Class Exercise: Easy Does It
The "exercise" that goes with this class is very simple and demonstrates how easy meditation can be. Just read this class one more time and then close your eyes and focus on simply being in the moment, much as the Be Here Now exercise had you do after Class Four.
And when you are done, if you have time again today, close your eyes and do it again and then try to do it again tomorrow. That's because practicing meditation is just that -- practice of a technique. So use the relaxation technique that seems to work best for you and then try to reach that quiet center within by letting go, time and again, using the suggestions in this class discussion.
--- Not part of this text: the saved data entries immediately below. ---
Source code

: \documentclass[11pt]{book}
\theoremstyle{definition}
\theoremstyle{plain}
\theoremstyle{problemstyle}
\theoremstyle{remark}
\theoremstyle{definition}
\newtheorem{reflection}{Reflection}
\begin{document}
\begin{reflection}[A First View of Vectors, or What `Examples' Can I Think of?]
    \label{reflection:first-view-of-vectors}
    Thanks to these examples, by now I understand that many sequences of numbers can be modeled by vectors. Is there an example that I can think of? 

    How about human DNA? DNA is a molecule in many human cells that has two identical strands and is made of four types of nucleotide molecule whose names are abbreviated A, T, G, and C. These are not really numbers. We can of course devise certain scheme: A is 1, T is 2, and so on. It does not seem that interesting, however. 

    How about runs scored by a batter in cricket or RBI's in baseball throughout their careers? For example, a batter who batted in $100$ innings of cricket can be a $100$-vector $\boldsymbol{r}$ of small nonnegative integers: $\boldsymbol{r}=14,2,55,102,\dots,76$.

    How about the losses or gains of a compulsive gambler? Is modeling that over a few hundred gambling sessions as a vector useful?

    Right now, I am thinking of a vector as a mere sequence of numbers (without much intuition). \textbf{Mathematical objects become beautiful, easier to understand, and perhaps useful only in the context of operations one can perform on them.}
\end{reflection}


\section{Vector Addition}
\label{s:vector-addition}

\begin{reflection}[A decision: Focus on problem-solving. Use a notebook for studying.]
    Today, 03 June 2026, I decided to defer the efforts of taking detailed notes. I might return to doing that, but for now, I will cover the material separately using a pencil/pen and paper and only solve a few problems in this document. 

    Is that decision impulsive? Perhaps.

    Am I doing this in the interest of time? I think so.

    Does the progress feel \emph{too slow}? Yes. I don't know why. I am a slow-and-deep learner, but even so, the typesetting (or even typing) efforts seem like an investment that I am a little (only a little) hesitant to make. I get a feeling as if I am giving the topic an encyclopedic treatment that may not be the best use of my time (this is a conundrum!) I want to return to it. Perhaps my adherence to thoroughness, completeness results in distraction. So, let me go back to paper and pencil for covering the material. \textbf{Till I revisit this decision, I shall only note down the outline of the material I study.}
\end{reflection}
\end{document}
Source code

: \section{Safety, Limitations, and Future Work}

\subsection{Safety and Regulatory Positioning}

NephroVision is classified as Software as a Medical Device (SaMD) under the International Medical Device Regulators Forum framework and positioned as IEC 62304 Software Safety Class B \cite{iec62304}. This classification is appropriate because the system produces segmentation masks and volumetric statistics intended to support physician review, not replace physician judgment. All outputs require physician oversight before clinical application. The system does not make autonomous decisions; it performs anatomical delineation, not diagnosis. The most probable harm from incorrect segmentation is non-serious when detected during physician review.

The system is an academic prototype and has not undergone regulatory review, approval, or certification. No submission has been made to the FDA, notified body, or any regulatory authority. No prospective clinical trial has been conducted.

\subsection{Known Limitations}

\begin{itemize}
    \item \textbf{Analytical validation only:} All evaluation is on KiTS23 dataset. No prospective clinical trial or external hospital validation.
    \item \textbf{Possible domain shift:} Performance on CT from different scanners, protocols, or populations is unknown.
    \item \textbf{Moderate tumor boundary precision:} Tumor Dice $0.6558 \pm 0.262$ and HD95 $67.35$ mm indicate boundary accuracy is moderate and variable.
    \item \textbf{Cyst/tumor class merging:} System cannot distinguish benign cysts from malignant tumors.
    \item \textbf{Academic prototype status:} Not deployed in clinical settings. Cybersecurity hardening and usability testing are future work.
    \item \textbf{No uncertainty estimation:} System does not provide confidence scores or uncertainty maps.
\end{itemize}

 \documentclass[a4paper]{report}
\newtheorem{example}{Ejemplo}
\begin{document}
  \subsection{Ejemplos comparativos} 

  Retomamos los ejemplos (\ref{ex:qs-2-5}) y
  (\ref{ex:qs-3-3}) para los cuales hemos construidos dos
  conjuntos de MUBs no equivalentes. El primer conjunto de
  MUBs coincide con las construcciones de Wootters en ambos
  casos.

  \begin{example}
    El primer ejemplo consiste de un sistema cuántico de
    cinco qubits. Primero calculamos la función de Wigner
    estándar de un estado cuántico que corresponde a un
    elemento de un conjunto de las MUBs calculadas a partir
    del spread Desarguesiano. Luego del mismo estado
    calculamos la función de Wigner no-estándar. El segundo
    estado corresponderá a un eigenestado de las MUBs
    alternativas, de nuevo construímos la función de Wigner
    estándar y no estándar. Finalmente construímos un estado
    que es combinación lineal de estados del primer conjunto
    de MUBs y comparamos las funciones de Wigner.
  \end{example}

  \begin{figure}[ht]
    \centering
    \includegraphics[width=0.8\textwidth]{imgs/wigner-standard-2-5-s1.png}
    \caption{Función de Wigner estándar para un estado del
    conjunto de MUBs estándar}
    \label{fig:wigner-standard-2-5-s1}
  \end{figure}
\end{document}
Perhaps the best way to practice this class is to eat your next meal with complete awareness. Bet you have a hard time doing it. I know I surely do even when I am deliberately trying to practice mindfulness. Just goes to show how tricky our minds can be in attempting to keep us distracted from being where we are in the moment.
Class Symbol: Awareness in the Present Moment
The symbol I suggest for this class is just to have you allow your imagination to create in your mind a symbol that would represent your willingness to live consciously, in the present moment. My symbol is an empty paper candy cup or wrapper.